LordHighRikonian: "All right. If you're good enough for ET, you can be trusted."
LordHighRikonian: "Hey, let's go to a back room. I don't wanna discuss this in public"
Dat Dude Gil: *leans back and looks like he knows what the hell they're talking about*
InfinHorizon: "Call me that even one more time, I'll use your head for a coffee cup"
Proteus454: "...ET, sir?"
Proteus454: "Lead the way." *Follows the guy, a tad more stiffly then necessary*
LordHighRikonian: "Whoah, why so tense, SpaceCase?"
Dat Dude Gil: *follows*
LordHighRikonian: OK, there's a pool room that's not being used
Proteus454: *Gritted teeth* "Tense? Me? Don't be silly..."
InfinHorizon: "Excuse me, but I'm in a really bad mood, and you'd better stay on my good side....or else" *walks to pool room*
Proteus454: *Rounds on the guy as soon as the door is closed* "Alright, how much do you know about me, and what is it you need?"
LordHighRikonian: As the door closes, the old guy looks at proty. "Huh?"
LordHighRikonian: (To Erik): "So, SPaceCase, you gotta tell me, is it on again?"
Proteus454: *Freezes...Realizes what a monumentally gigantic mistake he's just made...* "Er, nothing. Just the drink talking, sorry."
InfinHorizon: "Mr. Ibn-Faldan just wants to hear you confirm our plans. He wants you to tell him the plan instead of me, because if I get caught then he doesn't have to state that I stated the plan. It's just a case of deniability, you know."
LordHighRikonian: "Sheesh, man, you were never this paranoid before"
Proteus454: "...Yes! That's precisely what it is!"
InfinHorizon: "We live in dangerous times. Now stop waisting mine."
LordHighRikonian: (To Proty): "OK, look, I ain't got all the specs. SpaceCase over there always kept the master plans to himself, but we're hitting Transdim"
Dat Dude Gil: gut außer...
Proteus454: *Nods* "I follow."
InfinHorizon: "Who is this space Case?" *Looks at him directly*
LordHighRikonian: "Dude! ET, SpaceCase, those guys hit your head or soemthing?"
Dat Dude Gil: *stnads behind mike and put on his best business face*
Proteus454: "...Ah! I get it!"
InfinHorizon: "Yes and you understand why those names are used, don't you, or don't you understand what "Deniability" means?

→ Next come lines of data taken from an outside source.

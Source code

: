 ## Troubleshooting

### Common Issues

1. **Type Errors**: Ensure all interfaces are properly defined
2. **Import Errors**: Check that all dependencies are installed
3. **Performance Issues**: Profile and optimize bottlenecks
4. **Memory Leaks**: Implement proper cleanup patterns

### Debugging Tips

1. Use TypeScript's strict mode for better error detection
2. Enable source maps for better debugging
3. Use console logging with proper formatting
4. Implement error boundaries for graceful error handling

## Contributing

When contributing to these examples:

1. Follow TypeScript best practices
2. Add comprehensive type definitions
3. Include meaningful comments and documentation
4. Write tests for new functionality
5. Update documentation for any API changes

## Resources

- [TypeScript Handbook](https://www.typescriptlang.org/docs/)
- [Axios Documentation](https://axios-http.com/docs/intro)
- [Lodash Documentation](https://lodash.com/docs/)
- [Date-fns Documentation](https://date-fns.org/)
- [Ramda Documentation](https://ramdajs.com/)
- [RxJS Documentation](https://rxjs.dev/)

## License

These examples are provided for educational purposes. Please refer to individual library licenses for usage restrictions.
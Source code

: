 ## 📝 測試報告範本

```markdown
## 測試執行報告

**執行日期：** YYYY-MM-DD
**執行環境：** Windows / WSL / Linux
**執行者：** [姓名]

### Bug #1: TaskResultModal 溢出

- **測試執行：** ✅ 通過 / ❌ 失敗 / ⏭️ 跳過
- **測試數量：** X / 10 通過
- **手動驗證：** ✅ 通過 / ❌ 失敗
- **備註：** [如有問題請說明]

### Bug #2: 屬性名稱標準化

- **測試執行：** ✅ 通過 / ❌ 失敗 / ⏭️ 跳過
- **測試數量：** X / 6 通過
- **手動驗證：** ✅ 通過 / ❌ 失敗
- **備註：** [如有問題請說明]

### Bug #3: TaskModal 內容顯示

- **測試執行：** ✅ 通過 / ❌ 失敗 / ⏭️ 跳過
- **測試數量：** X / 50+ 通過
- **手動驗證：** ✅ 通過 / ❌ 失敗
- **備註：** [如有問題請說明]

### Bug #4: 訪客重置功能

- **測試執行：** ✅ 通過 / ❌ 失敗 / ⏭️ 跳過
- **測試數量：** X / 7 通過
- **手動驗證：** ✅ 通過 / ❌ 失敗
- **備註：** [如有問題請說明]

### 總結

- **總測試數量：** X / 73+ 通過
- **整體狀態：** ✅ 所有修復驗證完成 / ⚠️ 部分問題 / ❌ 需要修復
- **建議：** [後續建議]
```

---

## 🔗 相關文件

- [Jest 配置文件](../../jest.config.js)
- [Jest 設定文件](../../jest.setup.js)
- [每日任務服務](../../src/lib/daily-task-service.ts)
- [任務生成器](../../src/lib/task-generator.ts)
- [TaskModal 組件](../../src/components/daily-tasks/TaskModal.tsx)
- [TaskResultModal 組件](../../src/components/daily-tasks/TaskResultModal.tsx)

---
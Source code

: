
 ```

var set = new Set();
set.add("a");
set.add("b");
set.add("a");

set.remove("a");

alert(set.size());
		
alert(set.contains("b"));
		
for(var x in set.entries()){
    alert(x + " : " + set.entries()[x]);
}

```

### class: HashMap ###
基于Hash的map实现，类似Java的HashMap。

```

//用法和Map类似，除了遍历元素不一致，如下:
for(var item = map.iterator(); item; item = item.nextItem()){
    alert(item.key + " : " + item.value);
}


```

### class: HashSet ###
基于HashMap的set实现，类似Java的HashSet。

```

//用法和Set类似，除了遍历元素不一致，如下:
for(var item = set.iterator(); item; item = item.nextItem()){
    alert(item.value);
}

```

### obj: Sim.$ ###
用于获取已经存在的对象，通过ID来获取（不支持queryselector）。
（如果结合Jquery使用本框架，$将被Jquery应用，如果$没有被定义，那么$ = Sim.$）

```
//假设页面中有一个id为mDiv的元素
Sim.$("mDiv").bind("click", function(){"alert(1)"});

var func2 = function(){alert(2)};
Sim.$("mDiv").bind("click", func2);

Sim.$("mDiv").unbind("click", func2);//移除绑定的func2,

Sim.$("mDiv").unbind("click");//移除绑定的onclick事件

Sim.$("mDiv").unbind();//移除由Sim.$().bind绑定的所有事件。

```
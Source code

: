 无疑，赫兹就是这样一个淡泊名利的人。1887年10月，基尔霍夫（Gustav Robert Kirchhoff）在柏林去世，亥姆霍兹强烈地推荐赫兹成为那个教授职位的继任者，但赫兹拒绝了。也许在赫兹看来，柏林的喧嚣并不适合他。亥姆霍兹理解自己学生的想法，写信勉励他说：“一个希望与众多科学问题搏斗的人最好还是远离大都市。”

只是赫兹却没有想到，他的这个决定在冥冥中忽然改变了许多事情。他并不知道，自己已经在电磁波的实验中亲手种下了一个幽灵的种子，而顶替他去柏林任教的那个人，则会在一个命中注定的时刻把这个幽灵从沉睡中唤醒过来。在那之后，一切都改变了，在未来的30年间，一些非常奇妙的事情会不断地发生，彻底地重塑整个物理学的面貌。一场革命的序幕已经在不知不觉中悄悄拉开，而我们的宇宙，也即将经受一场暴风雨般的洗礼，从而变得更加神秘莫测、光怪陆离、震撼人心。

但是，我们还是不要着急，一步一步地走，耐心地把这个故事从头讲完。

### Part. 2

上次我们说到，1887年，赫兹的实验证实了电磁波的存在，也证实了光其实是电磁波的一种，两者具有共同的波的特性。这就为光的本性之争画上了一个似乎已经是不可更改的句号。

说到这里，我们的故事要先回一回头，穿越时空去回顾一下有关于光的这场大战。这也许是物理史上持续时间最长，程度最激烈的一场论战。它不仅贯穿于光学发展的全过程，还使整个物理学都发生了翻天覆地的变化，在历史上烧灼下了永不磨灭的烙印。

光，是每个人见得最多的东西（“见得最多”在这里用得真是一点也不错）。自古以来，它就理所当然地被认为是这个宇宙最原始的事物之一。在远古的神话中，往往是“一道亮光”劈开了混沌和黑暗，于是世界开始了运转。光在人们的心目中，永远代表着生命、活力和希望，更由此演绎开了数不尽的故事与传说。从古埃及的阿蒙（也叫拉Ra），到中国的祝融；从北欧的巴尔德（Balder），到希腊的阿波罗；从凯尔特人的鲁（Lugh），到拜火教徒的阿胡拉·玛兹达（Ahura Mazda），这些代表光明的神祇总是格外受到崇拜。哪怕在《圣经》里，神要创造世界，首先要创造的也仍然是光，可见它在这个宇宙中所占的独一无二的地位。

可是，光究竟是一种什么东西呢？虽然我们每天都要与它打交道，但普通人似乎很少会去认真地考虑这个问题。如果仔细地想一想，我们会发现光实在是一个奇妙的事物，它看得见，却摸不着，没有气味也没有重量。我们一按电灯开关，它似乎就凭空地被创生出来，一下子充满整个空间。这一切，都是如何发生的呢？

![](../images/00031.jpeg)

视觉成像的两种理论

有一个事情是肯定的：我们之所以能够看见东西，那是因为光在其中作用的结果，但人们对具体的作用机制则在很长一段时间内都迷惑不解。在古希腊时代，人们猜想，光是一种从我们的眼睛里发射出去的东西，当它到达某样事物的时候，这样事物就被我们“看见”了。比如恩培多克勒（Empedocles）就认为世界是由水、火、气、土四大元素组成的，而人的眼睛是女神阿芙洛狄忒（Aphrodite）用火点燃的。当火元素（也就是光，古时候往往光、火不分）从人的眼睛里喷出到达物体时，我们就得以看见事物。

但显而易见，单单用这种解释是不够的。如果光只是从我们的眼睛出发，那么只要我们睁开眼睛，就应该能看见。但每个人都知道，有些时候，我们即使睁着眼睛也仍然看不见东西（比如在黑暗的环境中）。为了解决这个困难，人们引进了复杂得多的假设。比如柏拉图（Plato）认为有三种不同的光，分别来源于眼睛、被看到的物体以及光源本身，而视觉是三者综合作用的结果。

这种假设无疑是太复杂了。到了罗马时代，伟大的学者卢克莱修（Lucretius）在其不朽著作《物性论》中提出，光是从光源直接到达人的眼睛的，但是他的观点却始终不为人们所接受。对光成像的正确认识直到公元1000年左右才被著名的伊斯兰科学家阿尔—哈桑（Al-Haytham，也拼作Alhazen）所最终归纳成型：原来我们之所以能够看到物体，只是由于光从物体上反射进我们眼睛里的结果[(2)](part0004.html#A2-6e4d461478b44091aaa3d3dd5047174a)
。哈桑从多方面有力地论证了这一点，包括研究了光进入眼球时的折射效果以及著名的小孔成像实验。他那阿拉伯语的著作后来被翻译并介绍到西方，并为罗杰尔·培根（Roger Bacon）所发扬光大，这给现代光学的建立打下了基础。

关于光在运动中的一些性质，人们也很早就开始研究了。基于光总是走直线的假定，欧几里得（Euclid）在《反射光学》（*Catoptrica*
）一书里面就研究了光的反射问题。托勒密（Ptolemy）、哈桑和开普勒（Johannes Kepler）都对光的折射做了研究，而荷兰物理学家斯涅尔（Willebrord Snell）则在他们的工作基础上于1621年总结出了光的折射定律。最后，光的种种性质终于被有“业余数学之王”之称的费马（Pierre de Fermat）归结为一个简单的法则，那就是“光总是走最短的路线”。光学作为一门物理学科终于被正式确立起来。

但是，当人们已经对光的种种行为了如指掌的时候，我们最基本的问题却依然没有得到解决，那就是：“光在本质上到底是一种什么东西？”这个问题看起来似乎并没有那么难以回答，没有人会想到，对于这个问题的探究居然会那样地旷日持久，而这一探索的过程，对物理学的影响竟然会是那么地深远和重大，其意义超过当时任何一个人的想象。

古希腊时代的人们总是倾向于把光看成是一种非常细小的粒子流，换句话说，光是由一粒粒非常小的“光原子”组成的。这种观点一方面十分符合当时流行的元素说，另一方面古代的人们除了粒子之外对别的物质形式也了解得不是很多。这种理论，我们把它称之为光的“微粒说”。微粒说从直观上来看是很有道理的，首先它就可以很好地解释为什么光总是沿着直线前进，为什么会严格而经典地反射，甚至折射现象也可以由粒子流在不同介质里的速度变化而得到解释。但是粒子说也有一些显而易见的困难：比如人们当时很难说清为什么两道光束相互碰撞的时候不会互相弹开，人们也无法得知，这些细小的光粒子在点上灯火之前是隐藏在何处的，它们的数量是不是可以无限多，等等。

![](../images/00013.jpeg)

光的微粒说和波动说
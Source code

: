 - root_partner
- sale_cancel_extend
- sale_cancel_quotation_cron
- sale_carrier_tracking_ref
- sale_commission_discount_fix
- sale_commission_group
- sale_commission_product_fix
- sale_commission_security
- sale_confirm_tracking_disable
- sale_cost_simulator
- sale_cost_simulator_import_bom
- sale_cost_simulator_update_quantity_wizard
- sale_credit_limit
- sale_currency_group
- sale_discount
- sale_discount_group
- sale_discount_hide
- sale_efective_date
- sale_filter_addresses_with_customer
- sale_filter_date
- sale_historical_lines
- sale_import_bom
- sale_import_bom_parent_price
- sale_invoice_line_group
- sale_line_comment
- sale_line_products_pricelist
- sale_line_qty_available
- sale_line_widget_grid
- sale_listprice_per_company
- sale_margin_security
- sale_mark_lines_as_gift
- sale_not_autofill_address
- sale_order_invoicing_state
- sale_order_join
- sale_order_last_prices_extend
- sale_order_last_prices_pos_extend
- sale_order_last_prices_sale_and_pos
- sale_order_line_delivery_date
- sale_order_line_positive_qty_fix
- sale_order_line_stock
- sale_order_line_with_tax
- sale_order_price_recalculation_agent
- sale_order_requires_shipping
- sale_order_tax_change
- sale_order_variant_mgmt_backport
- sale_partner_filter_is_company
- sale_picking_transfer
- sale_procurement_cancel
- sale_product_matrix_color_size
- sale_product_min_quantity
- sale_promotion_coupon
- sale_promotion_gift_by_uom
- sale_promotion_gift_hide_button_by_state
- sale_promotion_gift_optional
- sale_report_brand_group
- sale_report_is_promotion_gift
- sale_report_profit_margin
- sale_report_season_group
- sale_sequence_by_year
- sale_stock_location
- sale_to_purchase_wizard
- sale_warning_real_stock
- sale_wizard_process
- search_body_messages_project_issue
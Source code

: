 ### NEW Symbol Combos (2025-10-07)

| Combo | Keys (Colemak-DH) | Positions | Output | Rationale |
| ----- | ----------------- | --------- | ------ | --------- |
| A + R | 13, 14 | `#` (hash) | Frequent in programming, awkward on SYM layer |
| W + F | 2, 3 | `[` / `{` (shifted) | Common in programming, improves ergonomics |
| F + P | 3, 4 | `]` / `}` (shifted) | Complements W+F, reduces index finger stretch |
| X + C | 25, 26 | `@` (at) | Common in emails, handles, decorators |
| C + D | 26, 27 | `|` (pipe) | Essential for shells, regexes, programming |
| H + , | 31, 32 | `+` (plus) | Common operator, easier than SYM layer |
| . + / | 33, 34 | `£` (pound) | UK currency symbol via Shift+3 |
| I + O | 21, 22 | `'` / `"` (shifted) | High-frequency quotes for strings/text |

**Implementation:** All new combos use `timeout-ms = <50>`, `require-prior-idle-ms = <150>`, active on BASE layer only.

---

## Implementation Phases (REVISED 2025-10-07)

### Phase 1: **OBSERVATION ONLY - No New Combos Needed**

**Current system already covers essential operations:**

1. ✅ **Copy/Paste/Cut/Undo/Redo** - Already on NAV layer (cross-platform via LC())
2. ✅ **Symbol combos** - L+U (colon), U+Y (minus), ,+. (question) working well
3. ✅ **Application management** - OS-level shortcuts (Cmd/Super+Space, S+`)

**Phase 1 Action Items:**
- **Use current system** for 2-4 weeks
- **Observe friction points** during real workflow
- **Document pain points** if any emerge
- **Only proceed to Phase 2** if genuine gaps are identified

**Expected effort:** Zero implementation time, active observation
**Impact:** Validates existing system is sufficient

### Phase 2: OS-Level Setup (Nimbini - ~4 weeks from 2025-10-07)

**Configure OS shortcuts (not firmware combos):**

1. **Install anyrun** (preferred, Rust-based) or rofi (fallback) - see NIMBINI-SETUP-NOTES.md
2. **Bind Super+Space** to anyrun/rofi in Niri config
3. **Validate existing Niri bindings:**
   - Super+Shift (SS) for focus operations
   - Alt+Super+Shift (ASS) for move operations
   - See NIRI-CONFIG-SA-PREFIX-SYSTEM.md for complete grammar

SO I ask again, who is spacecase?"
Proteus454: "I understand completely, of course."
LordHighRikonian: He gets kinda edgy. "SpaceCase, oh shit! You're some kinda replicant or soemthing!"
LordHighRikonian: He runs off
LordHighRikonian: he's at the door, opening it
InfinHorizon: TB: Being an eco-terrorist ain't hard.
Dat Dude Gil: *runs after to catch him*
InfinHorizon: *Leaps after him*
Proteus454: *Dives to tackl him*
LordHighRikonian: you easily intercept him
LordHighRikonian: the three of you hit him simulateously
InfinHorizon: "Excuse me, but that was very, very rude"
Proteus454: "Sir, sir, please calm down. There are no replicants in here."
InfinHorizon: "I am who I say I am. I'm Erik Tremble"
LordHighRikonian: The guy's eyes are bugged out
Dat Dude Gil: My son, you have some explaining to do, and quickly
Proteus454: "He's right, you know."
Dat Dude Gil: *gets up* or else the operation will be off, do you understand?
LordHighRikonian: The guy's eyes are bugged out
LordHighRikonian: He looks a bit confused
Proteus454: *Picks the fellow up, dusting him off* "Are you alright, sir? I can go and get you a drink if you wish."
InfinHorizon: TB: Times like this, I wish I were Telepathic. Ah well, there's always torture.
LordHighRikonian: it dawns on you that this guy has made chemical imbibement not jsut a lifestyle choice but a reason for living
LordHighRikonian: "If your
Proteus454: Good lord, I might have guessed.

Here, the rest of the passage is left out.